(Material for this task)
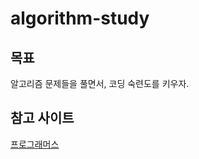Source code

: # algorithm-study

## 목표
알고리즘 문제들을 풀면서, 코딩 숙련도를 키우자.

## 참고 사이트
[프로그래머스](https://programmers.co.kr/learn/challenges?tab=all_challenges)
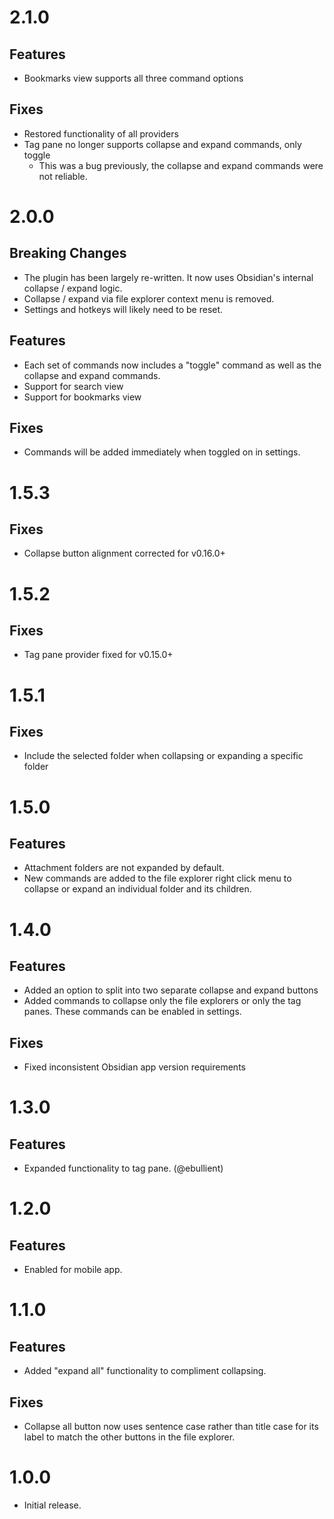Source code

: # 2.1.0

## Features

- Bookmarks view supports all three command options

## Fixes

- Restored functionality of all providers
- Tag pane no longer supports collapse and expand commands, only toggle
  - This was a bug previously, the collapse and expand commands were not reliable.

# 2.0.0

## Breaking Changes

- The plugin has been largely re-written. It now uses Obsidian's internal collapse / expand logic.
- Collapse / expand via file explorer context menu is removed.
- Settings and hotkeys will likely need to be reset.

## Features

- Each set of commands now includes a "toggle" command as well as the collapse and expand commands.
- Support for search view
- Support for bookmarks view

## Fixes

- Commands will be added immediately when toggled on in settings.

# 1.5.3

## Fixes

- Collapse button alignment corrected for v0.16.0+

# 1.5.2

## Fixes

- Tag pane provider fixed for v0.15.0+

# 1.5.1

## Fixes

- Include the selected folder when collapsing or expanding a specific folder

# 1.5.0

## Features

- Attachment folders are not expanded by default.
- New commands are added to the file explorer right click menu to collapse or expand an individual folder and its children.

# 1.4.0

## Features

- Added an option to split into two separate collapse and expand buttons
- Added commands to collapse only the file explorers or only the tag panes. These commands can be enabled in settings.

## Fixes

- Fixed inconsistent Obsidian app version requirements

# 1.3.0

## Features

- Expanded functionality to tag pane. (@ebullient)

# 1.2.0

## Features

- Enabled for mobile app.

# 1.1.0

## Features

- Added "expand all" functionality to compliment collapsing.

## Fixes

- Collapse all button now uses sentence case rather than title case for its label to match the other buttons in the file explorer.

# 1.0.0

- Initial release.
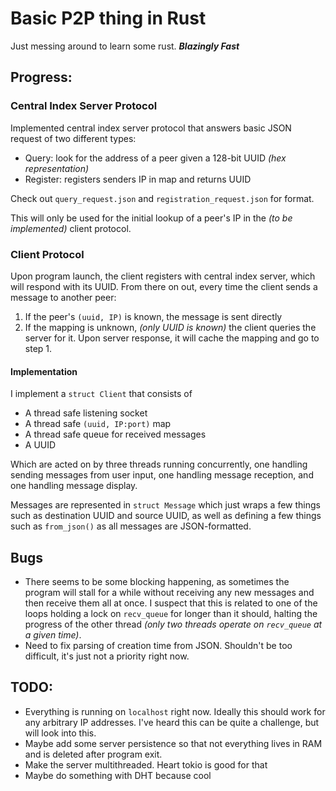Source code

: # Basic P2P thing in Rust

Just messing around to learn some rust. ***Blazingly Fast***

## Progress:

### Central Index Server Protocol

Implemented central index server protocol that answers basic JSON request of two 
different types:

- Query: look for the address of a peer given a 128-bit UUID *(hex representation)*
- Register: registers senders IP in map and returns UUID

Check out `query_request.json` and `registration_request.json` for format.

This will only be used for the initial lookup of a peer's IP in the *(to be 
implemented)* client protocol.

### Client Protocol

Upon program launch, the client registers with central index server, which will
respond with its UUID. From there on out, every time the client sends a message
to another peer:

1. If the peer's `(uuid, IP)` is known, the message is sent directly
2. If the mapping is unknown, *(only UUID is known)* the client queries the 
server for it. Upon server response, it will cache the mapping and go to step 1.

#### Implementation

I implement a `struct Client` that consists of

- A thread safe listening socket
- A thread safe `(uuid, IP:port)` map
- A thread safe queue for received messages
- A UUID

Which are acted on by three threads running concurrently, one handling sending
messages from user input, one handling message reception, and one handling
message display.

Messages are represented in `struct Message` which just wraps a few things
such as destination UUID and source UUID, as well as defining a few things such
as `from_json()` as all messages are JSON-formatted.

## Bugs

- There seems to be some blocking happening, as sometimes the program will stall
for a while without receiving any new messages and then receive them all at
once. I suspect that this is related to one of the loops holding a lock on
`recv_queue` for longer than it should, halting the progress of the other thread
*(only two threads operate on `recv_queue` at a given time)*.
- Need to fix parsing of creation time from JSON. Shouldn't be too difficult, 
it's just not a priority right now.

## TODO:

- Everything is running on `localhost` right now. Ideally this should work for
any arbitrary IP addresses. I've heard this can be quite a challenge, but will
look into this.
- Maybe add some server persistence so that not everything lives in RAM and is
deleted after program exit.
- Make the server multithreaded. Heart tokio is good for that
- Maybe do something with DHT because cool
(End Material for this task)
What is being asked:
Only the lines from the start of the records to the line with "- Added an option" belong in the copy. Print them exactly, minus pictures.

Output:
Source code

: # algorithm-study

## 목표
알고리즘 문제들을 풀면서, 코딩 숙련도를 키우자.

## 참고 사이트
[프로그래머스](https://programmers.co.kr/learn/challenges?tab=all_challenges)
Source code

: # 2.1.0

## Features

- Bookmarks view supports all three command options

## Fixes

- Restored functionality of all providers
- Tag pane no longer supports collapse and expand commands, only toggle
  - This was a bug previously, the collapse and expand commands were not reliable.

# 2.0.0

## Breaking Changes

- The plugin has been largely re-written. It now uses Obsidian's internal collapse / expand logic.
- Collapse / expand via file explorer context menu is removed.
- Settings and hotkeys will likely need to be reset.

## Features

- Each set of commands now includes a "toggle" command as well as the collapse and expand commands.
- Support for search view
- Support for bookmarks view

## Fixes

- Commands will be added immediately when toggled on in settings.

# 1.5.3

## Fixes

- Collapse button alignment corrected for v0.16.0+

# 1.5.2

## Fixes

- Tag pane provider fixed for v0.15.0+

# 1.5.1

## Fixes

- Include the selected folder when collapsing or expanding a specific folder

# 1.5.0

## Features

- Attachment folders are not expanded by default.
- New commands are added to the file explorer right click menu to collapse or expand an individual folder and its children.

# 1.4.0

## Features

- Added an option to split into two separate collapse and expand buttons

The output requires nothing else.